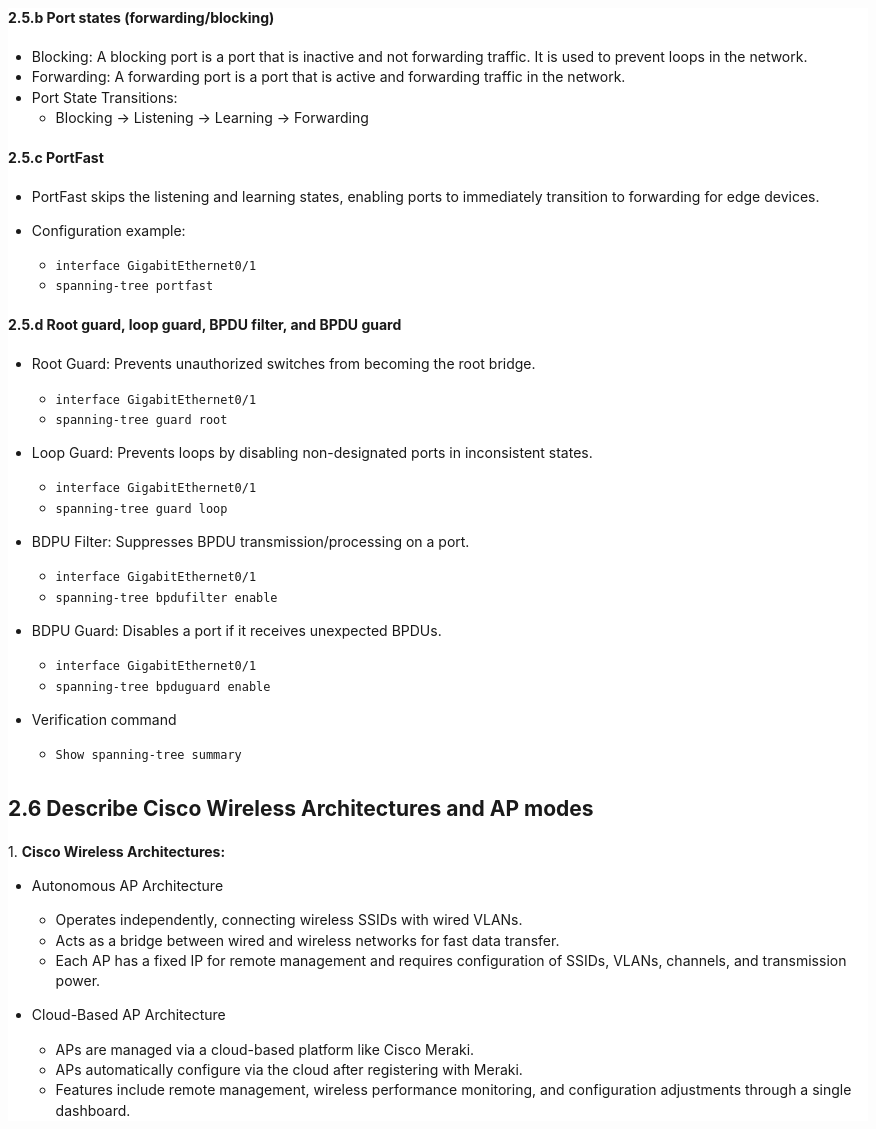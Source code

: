 #### 2\.5.b Port states (forwarding/blocking)

- Blocking: A blocking port is a port that is inactive and not forwarding traffic. It is used to prevent loops in the network.
- Forwarding: A forwarding port is a port that is active and forwarding traffic in the network.
- Port State Transitions:
  - Blocking -> Listening -> Learning -> Forwarding

#### 2\.5.c PortFast

- PortFast skips the listening and learning states, enabling ports to immediately transition to forwarding for edge devices.

- Configuration example:
  - `interface GigabitEthernet0/1`
  - `spanning-tree portfast`

#### 2\.5.d Root guard, loop guard, BPDU filter, and BPDU guard

- Root Guard: Prevents unauthorized switches from becoming the root bridge.
  - `interface GigabitEthernet0/1`
  - `spanning-tree guard root`

- Loop Guard: Prevents loops by disabling non-designated ports in inconsistent states.
  - `interface GigabitEthernet0/1`
  - `spanning-tree guard loop`

- BDPU Filter: Suppresses BPDU transmission/processing on a port.
  - `interface GigabitEthernet0/1`
  - `spanning-tree bpdufilter enable`

- BDPU Guard: Disables a port if it receives unexpected BPDUs.
  - `interface GigabitEthernet0/1`
  - `spanning-tree bpduguard enable`

- Verification command
  - `Show spanning-tree summary`

## **2.6 Describe Cisco Wireless Architectures and AP modes**

1\. **Cisco Wireless Architectures:**

- Autonomous AP Architecture
  - Operates independently, connecting wireless SSIDs with wired VLANs.
  - Acts as a bridge between wired and wireless networks for fast data transfer.
  - Each AP has a fixed IP for remote management and requires configuration of SSIDs, VLANs, channels, and transmission power.
    
- Cloud-Based AP Architecture
  - APs are managed via a cloud-based platform like Cisco Meraki.
  - APs automatically configure via the cloud after registering with Meraki.
  - Features include remote management, wireless performance monitoring, and configuration adjustments through a single dashboard.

- - - - -

Instructions to follow →
Scan the material above for the string "BDPU". Return each line where it occurs.

Worked solution →
- BDPU Filter: Suppresses BPDU transmission/processing on a port.
- BDPU Guard: Disables a port if it receives unexpected BPDUs.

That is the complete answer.